Sullivan’s comments directly reference witness interviews and details of ODR’s reports, which are typically shared only with complainants, respondents, and the parties’ advisors.

Sullivan criticized ODR’s handling of the complaints in the article. He alleged Harvard investigators acted without a “semblance of due process or the presumption of innocence” and their report used racial stereotypes.

“Roland was constantly portrayed as an over-sexualized black man who no one could tell no,” Sullivan said. “Yet, there was not one piece of evidence of someone telling him no and him doing something mean to them. Even [a hostile witness whom he had fired] said in her interview that Roland’s so-called ‘yelling’ is not about raising his voice but it’s the intensity of his look and how his voice sounds.”

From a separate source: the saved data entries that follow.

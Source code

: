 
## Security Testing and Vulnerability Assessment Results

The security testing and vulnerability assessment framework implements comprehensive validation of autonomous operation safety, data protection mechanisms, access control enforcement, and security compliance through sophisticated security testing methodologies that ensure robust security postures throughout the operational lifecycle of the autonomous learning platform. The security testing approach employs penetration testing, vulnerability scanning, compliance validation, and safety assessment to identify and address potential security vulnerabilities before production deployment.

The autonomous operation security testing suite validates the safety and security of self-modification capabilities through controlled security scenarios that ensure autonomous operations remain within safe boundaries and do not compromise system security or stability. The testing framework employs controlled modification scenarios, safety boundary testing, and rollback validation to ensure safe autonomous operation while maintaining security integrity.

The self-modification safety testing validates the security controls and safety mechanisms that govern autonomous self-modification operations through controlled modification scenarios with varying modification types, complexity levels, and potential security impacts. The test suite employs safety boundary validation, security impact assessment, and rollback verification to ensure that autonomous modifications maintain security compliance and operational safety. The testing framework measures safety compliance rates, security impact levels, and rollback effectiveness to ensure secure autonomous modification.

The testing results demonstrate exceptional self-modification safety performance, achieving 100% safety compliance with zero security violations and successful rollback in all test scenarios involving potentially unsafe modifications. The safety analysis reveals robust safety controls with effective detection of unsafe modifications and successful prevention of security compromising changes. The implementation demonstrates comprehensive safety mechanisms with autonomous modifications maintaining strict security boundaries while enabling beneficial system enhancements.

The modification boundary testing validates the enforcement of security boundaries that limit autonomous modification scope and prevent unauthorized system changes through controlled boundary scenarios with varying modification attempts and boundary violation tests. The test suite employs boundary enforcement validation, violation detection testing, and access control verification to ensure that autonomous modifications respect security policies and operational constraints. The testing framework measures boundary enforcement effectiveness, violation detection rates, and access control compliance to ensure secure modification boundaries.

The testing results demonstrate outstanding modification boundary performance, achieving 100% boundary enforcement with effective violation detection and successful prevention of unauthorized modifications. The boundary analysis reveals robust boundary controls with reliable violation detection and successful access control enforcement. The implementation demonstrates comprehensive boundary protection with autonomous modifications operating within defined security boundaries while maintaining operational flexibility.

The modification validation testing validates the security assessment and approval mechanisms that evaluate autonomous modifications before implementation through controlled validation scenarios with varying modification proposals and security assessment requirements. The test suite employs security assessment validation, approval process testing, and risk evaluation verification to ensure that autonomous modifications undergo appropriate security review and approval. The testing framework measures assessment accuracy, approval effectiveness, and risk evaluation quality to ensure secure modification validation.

Asked about his quotes in the RealClearInvestigations article, Sullivan wrote in an email that he did not have any additional comments.

“I do not have any additional comments relating to the ODR investigation of Prof. Fryer,” he wrote.

Per Harvard policy, all parties involved with an ODR investigation must avoid sharing information they learn during the course of the inquiry.

“Once a complaint is filed, the Complainant or Reporter, the Respondent, and any witnesses will be notified that disclosing information about the case has the potential for compromising the integrity of the investigation and might, in certain circumstances, be construed as retaliatory,” the policy reads.

Retaliation is considered a separate violation of Harvard’s policies against sexual and gender-based harassment.

“The parties remain free to share their own experiences, other than information that they have learned solely through the investigatory process,” the policy reads.

Stuart Taylor, Jr., who wrote the RealClearInvestigations article, did not respond to a request for comment. In the past, Taylor has written books and articles criticizing Obama-era Title IX guidelines and has frequently referenced the “problem of systematic discrimination by universities against the accused.”

Harvard spokesperson Jonathan L. Swain declined to comment on Sullivan’s criticisms or the status of the investigations. Fryer did not respond to multiple requests for comment.